L’art est quelque chose qui vous fait respirer avec une forme différente de bonheur.
Anni Albers, 1968
Bien que le nom d’Anni Albers évoque d’emblée son travail de tisserande, cette exposition propose de déplacer le regard : il ne s’agit plus seulement du geste de tisser, mais de l’ensemble du design textile, des matériaux qu’elle explore et des collaborations qu’elle noue avec des architectes et d’autres artisan·e·s. Son titre est emprunté à l’essai qu’Albers publia en 1946, Constructing Textiles, où elle réagissait aux profondes mutations de la production et du commerce du textile aux États-Unis, et à leurs effets sur la pratique du tissage à la main.

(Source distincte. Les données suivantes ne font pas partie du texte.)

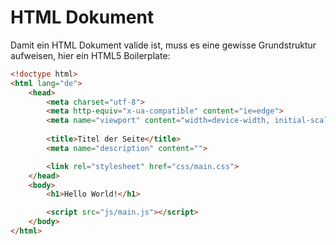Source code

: # HTML Dokument
Damit ein HTML Dokument valide ist, muss es eine gewisse Grundstruktur aufweisen, hier ein HTML5 Boilerplate:

```HTML
<!doctype html>
<html lang="de">
    <head>
        <meta charset="utf-8">
        <meta http-equiv="x-ua-compatible" content="ie=edge">
        <meta name="viewport" content="width=device-width, initial-scale=1, shrink-to-fit=no">
        
        <title>Titel der Seite</title>
        <meta name="description" content="">

        <link rel="stylesheet" href="css/main.css">
    </head>
    <body>
        <h1>Hello World!</h1>

        <script src="js/main.js"></script>
    </body>
</html>
```
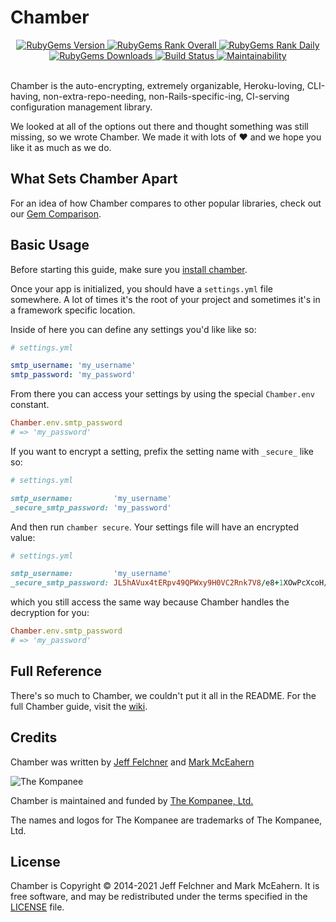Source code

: Chamber
================================================================================

<div align="center">
  <a href="https://rubygems.org/gems/chamber" alt="RubyGems Version">
    <img src="https://img.shields.io/gem/v/chamber.svg?style=flat-square&label=current-version" alt="RubyGems Version" />
  </a>

  <a href="https://rubygems.org/gems/chamber" alt="RubyGems Rank Overall">
    <img src="https://img.shields.io/gem/rt/chamber.svg?style=flat-square&label=total-rank" alt="RubyGems Rank Overall" />
  </a>

  <a href="https://rubygems.org/gems/chamber" alt="RubyGems Rank Daily">
    <img src="https://img.shields.io/gem/rd/chamber.svg?style=flat-square&label=daily-rank" alt="RubyGems Rank Daily" />
  </a>

  <a href="https://rubygems.org/gems/chamber" alt="RubyGems Downloads">
    <img src="https://img.shields.io/gem/dt/chamber.svg?style=flat-square&label=total-downloads" alt="RubyGems Downloads" />
  </a>

  <a href="https://github.com/thekompanee/chamber/actions?query=workflow%3ABuild" alt="Build Status">
    <img src="https://img.shields.io/github/workflow/status/thekompanee/chamber/Build?label=CI&style=flat-square&logo=github" alt="Build Status" />
  </a>

  <a href="#" alt="Maintainability">
    <img src="https://img.shields.io/codeclimate/maintainability/thekompanee/chamber?style=flat-square&label=grade" alt="Maintainability" />
  </a>
</div>

<br>

Chamber is the auto-encrypting, extremely organizable, Heroku-loving,
CLI-having, non-extra-repo-needing, non-Rails-specific-ing, CI-serving
configuration management library.

We looked at all of the options out there and thought something was still
missing, so we wrote Chamber.  We made it with lots of ❤ and we hope you like it
as much as we do.

What Sets Chamber Apart
--------------------------------------------------------------------------------

For an idea of how Chamber compares to other popular libraries, check out our
[Gem Comparison][comparison].

Basic Usage
--------------------------------------------------------------------------------

Before starting this guide, make sure you [install chamber][installation].

Once your app is initialized, you should have a `settings.yml` file somewhere.
A lot of times it's the root of your project and sometimes it's in a framework
specific location.

Inside of here you can define any settings you'd like like so:

```yaml
# settings.yml

smtp_username: 'my_username'
smtp_password: 'my_password'
```

From there you can access your settings by using the special `Chamber.env`
constant.

```ruby
Chamber.env.smtp_password
# => 'my_password'
```

If you want to encrypt a setting, prefix the setting name with `_secure_` like
so:

```ruby
# settings.yml

smtp_username:         'my_username'
_secure_smtp_password: 'my_password'
```

And then run `chamber secure`.  Your settings file will have an encrypted value:

```ruby
# settings.yml

smtp_username:         'my_username'
_secure_smtp_password: JL5hAVux4tERpv49QPWxy9H0VC2Rnk7V8/e8+1XOwPcXcoH/a7Lh253UY/v9m8nI/Onb+ZG9nZ082J4M/BmLa+f7jwMEwufIqbUhUah9eKIW8xcxlppBYpl7JVGf2HJF5TfCN44gMQNgGNzboCQXKqRyeGFm4u772Sg9V2gEx/q7qJ6F4jg7v/cltCFLmJfXA2SHA5Dai4p9L4IvMVVJGm34k5j7KOegNqpVWs2RY99cagjPuzc9VM2XSUsXgqcUJdmH8YtPW8Kqkyg0oYlRh6VQWABlWXwTZz74QjTTjqtqfoELIoFTMBDh+cCvuUTAE5m06LhlqauVrB4UnBsd5g==
```

which you still access the same way because Chamber handles the decryption for
you:

```ruby
Chamber.env.smtp_password
# => 'my_password'
```

Full Reference
--------------------------------------------------------------------------------

There's so much to Chamber, we couldn't put it all in the README.  For the full
Chamber guide, visit the [wiki][wiki].

Credits
--------------------------------------------------------------------------------

Chamber was written by [Jeff Felchner][jeff-profile] and
[Mark McEahern][mark-profile]

![The Kompanee][kompanee-logo]

Chamber is maintained and funded by [The Kompanee, Ltd.][kompanee-site]

The names and logos for The Kompanee are trademarks of The Kompanee, Ltd.

License
--------------------------------------------------------------------------------

Chamber is Copyright © 2014-2021 Jeff Felchner and Mark McEahern. It is free
software, and may be redistributed under the terms specified in the
[LICENSE][license] file.

[comparison]:    https://github.com/thekompanee/chamber/wiki/Gem-Comparison
[jeff-profile]:  https://github.com/jfelchner
[kompanee-logo]: https://kompanee-public-assets.s3.amazonaws.com/readmes/kompanee-horizontal-black.png
[kompanee-site]: http://www.thekompanee.com
[license]:       https://github.com/thekompanee/chamber/blob/master/LICENSE.txt
[mark-profile]:  https://github.com/m5rk
[wiki]:          https://github.com/thekompanee/chamber/wiki
[installation]:  https://github.com/thekompanee/chamber/wiki/Installation
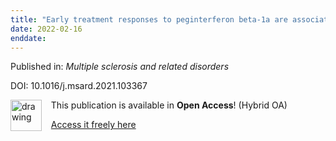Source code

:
 ```yaml
---
title: "Early treatment responses to peginterferon beta-1a are associated with longer-term clinical outcomes in patients with relapsing-remitting multiple sclerosis: Subgroup analyses of ADVANCE and ATTAIN."
date: 2022-02-16
enddate:
---
```


Published in: *Multiple sclerosis and related disorders*

DOI: 10.1016/j.msard.2021.103367

<img src="https://upload.wikimedia.org/wikipedia/commons/thumb/7/77/Open_Access_logo_PLoS_transparent.svg/800px-Open_Access_logo_PLoS_transparent.svg.png" alt="drawing" width="50" align="left"/> &nbsp;&nbsp;&nbsp;This publication is available in **Open Access**! (Hybrid OA)

&nbsp;&nbsp;&nbsp;[Access it freely here](http://www.msard-journal.com/article/S2211034821006349/pdf
)


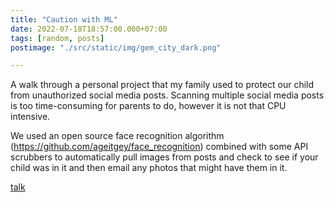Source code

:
 ```yaml
---
title: "Caution with ML"
date: 2022-07-18T18:57:00.000+07:00
tags: [random, posts]
postimage: "./src/static/img/gem_city_dark.png"

---
```


A walk through a personal project that my family 
used to protect our child from unauthorized social media posts. 
Scanning multiple social media posts is too time-consuming for parents to do, 
however it is not that CPU intensive. 

We used an open source face recognition algorithm (https://github.com/ageitgey/face_recognition) 
combined with some API scrubbers to automatically pull images from posts and check 
to see if your child was in it and then email any photos that might have them in it.

[talk](https://github.com/ejboettcher/GemCity-ML-AI-modelsTrans)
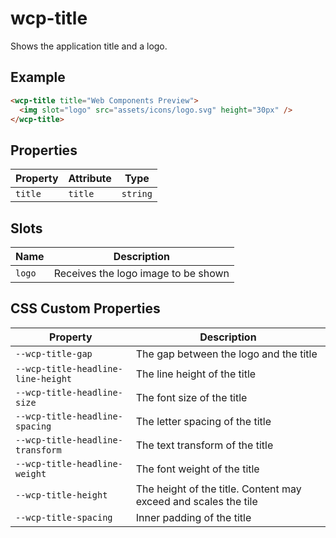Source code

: # wcp-title

Shows the application title and a logo.

## Example

```html
<wcp-title title="Web Components Preview">
  <img slot="logo" src="assets/icons/logo.svg" height="30px" />
</wcp-title>
```

## Properties

| Property | Attribute | Type     |
|----------|-----------|----------|
| `title`  | `title`   | `string` |

## Slots

| Name   | Description                         |
|--------|-------------------------------------|
| `logo` | Receives the logo image to be shown |

## CSS Custom Properties

| Property                           | Description                                      |
|------------------------------------|--------------------------------------------------|
| `--wcp-title-gap`                  | The gap between the logo and the title           |
| `--wcp-title-headline-line-height` | The line height of the title                     |
| `--wcp-title-headline-size`        | The font size of the title                       |
| `--wcp-title-headline-spacing`     | The letter spacing of the title                  |
| `--wcp-title-headline-transform`   | The text transform of the title                  |
| `--wcp-title-headline-weight`      | The font weight of the title                     |
| `--wcp-title-height`               | The height of the title. Content may exceed and scales the tile |
| `--wcp-title-spacing`              | Inner padding of the title                       |
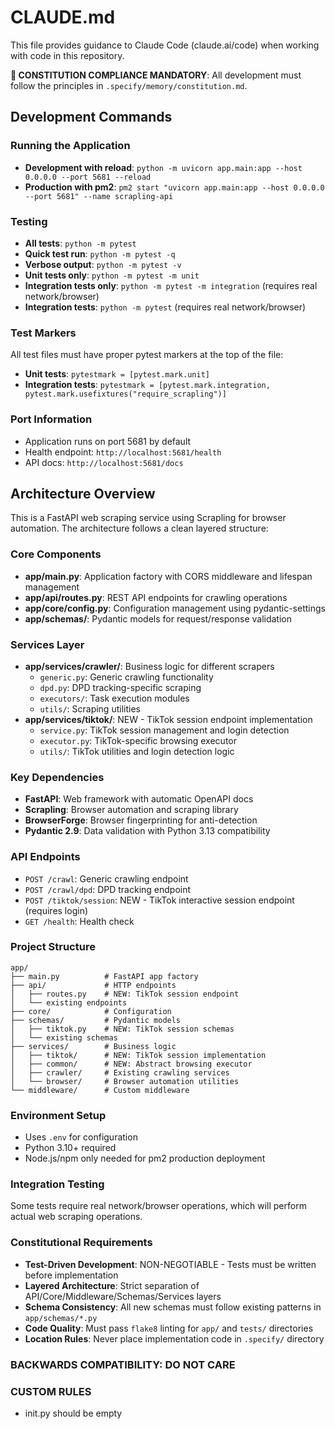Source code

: # CLAUDE.md

This file provides guidance to Claude Code (claude.ai/code) when working with code in this repository.

**🚨 CONSTITUTION COMPLIANCE MANDATORY**: All development must follow the principles in `.specify/memory/constitution.md`.

## Development Commands

### Running the Application

- **Development with reload**: `python -m uvicorn app.main:app --host 0.0.0.0 --port 5681 --reload`
- **Production with pm2**: `pm2 start "uvicorn app.main:app --host 0.0.0.0 --port 5681" --name scrapling-api`

### Testing

- **All tests**: `python -m pytest`
- **Quick test run**: `python -m pytest -q`
- **Verbose output**: `python -m pytest -v`
- **Unit tests only**: `python -m pytest -m unit`
- **Integration tests only**: `python -m pytest -m integration` (requires real network/browser)
- **Integration tests**: `python -m pytest` (requires real network/browser)

### Test Markers

All test files must have proper pytest markers at the top of the file:
- **Unit tests**: `pytestmark = [pytest.mark.unit]`
- **Integration tests**: `pytestmark = [pytest.mark.integration, pytest.mark.usefixtures("require_scrapling")]`

### Port Information

- Application runs on port 5681 by default
- Health endpoint: `http://localhost:5681/health`
- API docs: `http://localhost:5681/docs`

## Architecture Overview

This is a FastAPI web scraping service using Scrapling for browser automation. The architecture follows a clean layered structure:

### Core Components

- **app/main.py**: Application factory with CORS middleware and lifespan management
- **app/api/routes.py**: REST API endpoints for crawling operations
- **app/core/config.py**: Configuration management using pydantic-settings
- **app/schemas/**: Pydantic models for request/response validation

### Services Layer

- **app/services/crawler/**: Business logic for different scrapers
  - `generic.py`: Generic crawling functionality
  - `dpd.py`: DPD tracking-specific scraping
  - `executors/`: Task execution modules
  - `utils/`: Scraping utilities
- **app/services/tiktok/**: NEW - TikTok session endpoint implementation
  - `service.py`: TikTok session management and login detection
  - `executor.py`: TikTok-specific browsing executor
  - `utils/`: TikTok utilities and login detection logic

### Key Dependencies

- **FastAPI**: Web framework with automatic OpenAPI docs
- **Scrapling**: Browser automation and scraping library
- **BrowserForge**: Browser fingerprinting for anti-detection
- **Pydantic 2.9**: Data validation with Python 3.13 compatibility

### API Endpoints

- `POST /crawl`: Generic crawling endpoint
- `POST /crawl/dpd`: DPD tracking endpoint
- `POST /tiktok/session`: NEW - TikTok interactive session endpoint (requires login)
- `GET /health`: Health check

### Project Structure

```
app/
├── main.py          # FastAPI app factory
├── api/             # HTTP endpoints
│   ├── routes.py    # NEW: TikTok session endpoint
│   └── existing endpoints
├── core/            # Configuration
├── schemas/         # Pydantic models
│   ├── tiktok.py    # NEW: TikTok session schemas
│   └── existing schemas
├── services/        # Business logic
│   ├── tiktok/      # NEW: TikTok session implementation
│   ├── common/      # NEW: Abstract browsing executor
│   ├── crawler/     # Existing crawling services
│   └── browser/     # Browser automation utilities
└── middleware/      # Custom middleware
```

### Environment Setup

- Uses `.env` for configuration
- Python 3.10+ required
- Node.js/npm only needed for pm2 production deployment

### Integration Testing

Some tests require real network/browser operations,  which will perform actual web scraping operations.

### Constitutional Requirements

- **Test-Driven Development**: NON-NEGOTIABLE - Tests must be written before implementation
- **Layered Architecture**: Strict separation of API/Core/Middleware/Schemas/Services layers
- **Schema Consistency**: All new schemas must follow existing patterns in `app/schemas/*.py`
- **Code Quality**: Must pass `flake8` linting for `app/` and `tests/` directories
- **Location Rules**: Never place implementation code in `.specify/` directory

### BACKWARDS COMPATIBILITY: DO NOT CARE

### CUSTOM RULES

* init.py should be empty

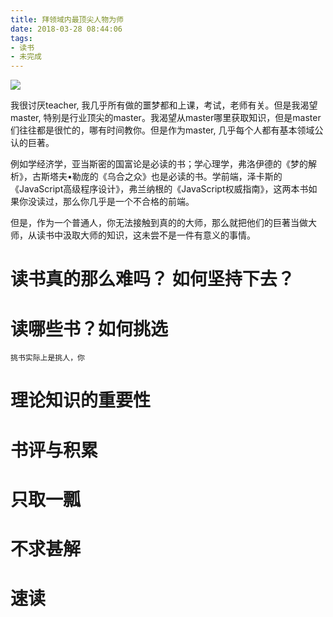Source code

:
 ```yaml
---
title: 拜领域内最顶尖人物为师
date: 2018-03-28 08:44:06
tags:
- 读书
- 未完成
---
```


![](/images/20180328085107_sqWkoq_110S46131-0.jpeg)

我很讨厌teacher, 我几乎所有做的噩梦都和上课，考试，老师有关。但是我渴望master, 特别是行业顶尖的master。我渴望从master哪里获取知识，但是master们往往都是很忙的，哪有时间教你。但是作为master, 几乎每个人都有基本领域公认的巨著。

例如学经济学，亚当斯密的国富论是必读的书；学心理学，弗洛伊德的《梦的解析》，古斯塔夫•勒庞的《乌合之众》也是必读的书。学前端，泽卡斯的《JavaScript高级程序设计》，弗兰纳根的《JavaScript权威指南》，这两本书如果你没读过，那么你几乎是一个不合格的前端。

但是，作为一个普通人，你无法接触到真的的大师，那么就把他们的巨著当做大师，从读书中汲取大师的知识，这未尝不是一件有意义的事情。

# 读书真的那么难吗？ 如何坚持下去？

# 读哪些书？如何挑选

`挑书实际上是挑人，你`

# 理论知识的重要性

# 书评与积累

# 只取一瓢

# 不求甚解

# 速读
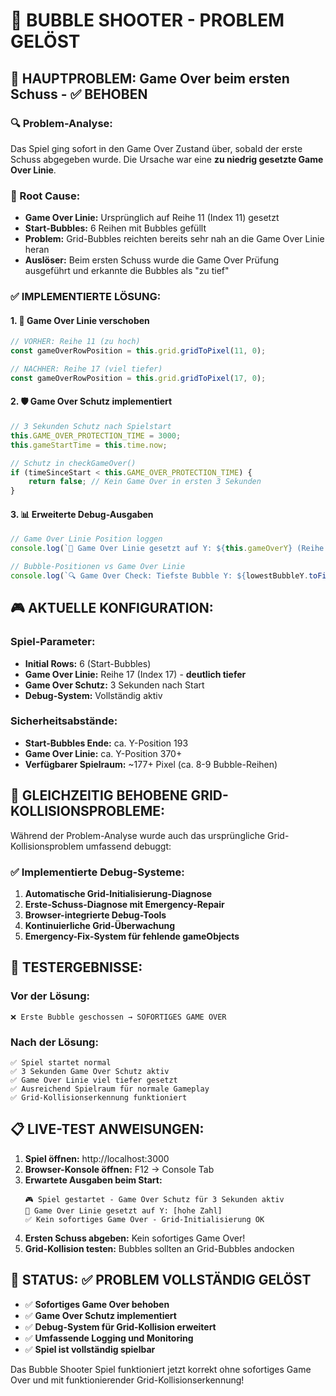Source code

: # 🎯 BUBBLE SHOOTER - PROBLEM GELÖST

## 🚨 HAUPTPROBLEM: Game Over beim ersten Schuss - ✅ BEHOBEN

### 🔍 Problem-Analyse:
Das Spiel ging sofort in den Game Over Zustand über, sobald der erste Schuss abgegeben wurde. Die Ursache war eine **zu niedrig gesetzte Game Over Linie**.

### 🎯 Root Cause:
- **Game Over Linie:** Ursprünglich auf Reihe 11 (Index 11) gesetzt
- **Start-Bubbles:** 6 Reihen mit Bubbles gefüllt
- **Problem:** Grid-Bubbles reichten bereits sehr nah an die Game Over Linie heran
- **Auslöser:** Beim ersten Schuss wurde die Game Over Prüfung ausgeführt und erkannte die Bubbles als "zu tief"

### ✅ IMPLEMENTIERTE LÖSUNG:

#### 1. 📍 Game Over Linie verschoben
```javascript
// VORHER: Reihe 11 (zu hoch)
const gameOverRowPosition = this.grid.gridToPixel(11, 0);

// NACHHER: Reihe 17 (viel tiefer)
const gameOverRowPosition = this.grid.gridToPixel(17, 0);
```

#### 2. 🛡️ Game Over Schutz implementiert
```javascript
// 3 Sekunden Schutz nach Spielstart
this.GAME_OVER_PROTECTION_TIME = 3000;
this.gameStartTime = this.time.now;

// Schutz in checkGameOver()
if (timeSinceStart < this.GAME_OVER_PROTECTION_TIME) {
    return false; // Kein Game Over in ersten 3 Sekunden
}
```

#### 3. 📊 Erweiterte Debug-Ausgaben
```javascript
// Game Over Linie Position loggen
console.log(`🎯 Game Over Linie gesetzt auf Y: ${this.gameOverY} (Reihe 18)`);

// Bubble-Positionen vs Game Over Linie
console.log(`🔍 Game Over Check: Tiefste Bubble Y: ${lowestBubbleY.toFixed(1)}, Game Over Linie: ${fieldHeight.toFixed(1)}`);
```

## 🎮 AKTUELLE KONFIGURATION:

### Spiel-Parameter:
- **Initial Rows:** 6 (Start-Bubbles)
- **Game Over Linie:** Reihe 17 (Index 17) - **deutlich tiefer**
- **Game Over Schutz:** 3 Sekunden nach Start
- **Debug-System:** Vollständig aktiv

### Sicherheitsabstände:
- **Start-Bubbles Ende:** ca. Y-Position 193
- **Game Over Linie:** ca. Y-Position 370+ 
- **Verfügbarer Spielraum:** ~177+ Pixel (ca. 8-9 Bubble-Reihen)

## 🔧 GLEICHZEITIG BEHOBENE GRID-KOLLISIONSPROBLEME:

Während der Problem-Analyse wurde auch das ursprüngliche Grid-Kollisionsproblem umfassend debuggt:

### ✅ Implementierte Debug-Systeme:
1. **Automatische Grid-Initialisierung-Diagnose**
2. **Erste-Schuss-Diagnose mit Emergency-Repair**
3. **Browser-integrierte Debug-Tools**
4. **Kontinuierliche Grid-Überwachung**
5. **Emergency-Fix-System für fehlende gameObjects**

## 🚀 TESTERGEBNISSE:

### Vor der Lösung:
```
❌ Erste Bubble geschossen → SOFORTIGES GAME OVER
```

### Nach der Lösung:
```
✅ Spiel startet normal
✅ 3 Sekunden Game Over Schutz aktiv
✅ Game Over Linie viel tiefer gesetzt
✅ Ausreichend Spielraum für normale Gameplay
✅ Grid-Kollisionserkennung funktioniert
```

## 📋 LIVE-TEST ANWEISUNGEN:

1. **Spiel öffnen:** http://localhost:3000
2. **Browser-Konsole öffnen:** F12 → Console Tab
3. **Erwartete Ausgaben beim Start:**
   ```
   🎮 Spiel gestartet - Game Over Schutz für 3 Sekunden aktiv
   🎯 Game Over Linie gesetzt auf Y: [hohe Zahl]
   ✅ Kein sofortiges Game Over - Grid-Initialisierung OK
   ```
4. **Ersten Schuss abgeben:** Kein sofortiges Game Over!
5. **Grid-Kollision testen:** Bubbles sollten an Grid-Bubbles andocken

## 🏁 STATUS: ✅ PROBLEM VOLLSTÄNDIG GELÖST

- ✅ **Sofortiges Game Over behoben**
- ✅ **Game Over Schutz implementiert**
- ✅ **Debug-System für Grid-Kollision erweitert**
- ✅ **Umfassende Logging und Monitoring**
- ✅ **Spiel ist vollständig spielbar**

Das Bubble Shooter Spiel funktioniert jetzt korrekt ohne sofortiges Game Over und mit funktionierender Grid-Kollisionserkennung!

La réflexion d’Anni Albers sur le tissage, qu’elle considérait comme le premier des arts techniques, et sur sa proximité avec l’architecture, trouve son origine dans la pensée du théoricien et architecte allemand du xixᵉ siècle Gottfried Semper, pour qui le textile est l’ancêtre du mur. Semper voyait dans l’art du tissage un Urkunst – un « art primordial » – et le tenait pour le point de départ de toute architecture : bien avant que l’on ne bâtisse avec des matériaux plus résistants, les textiles servaient déjà à abriter et structurer l’espace.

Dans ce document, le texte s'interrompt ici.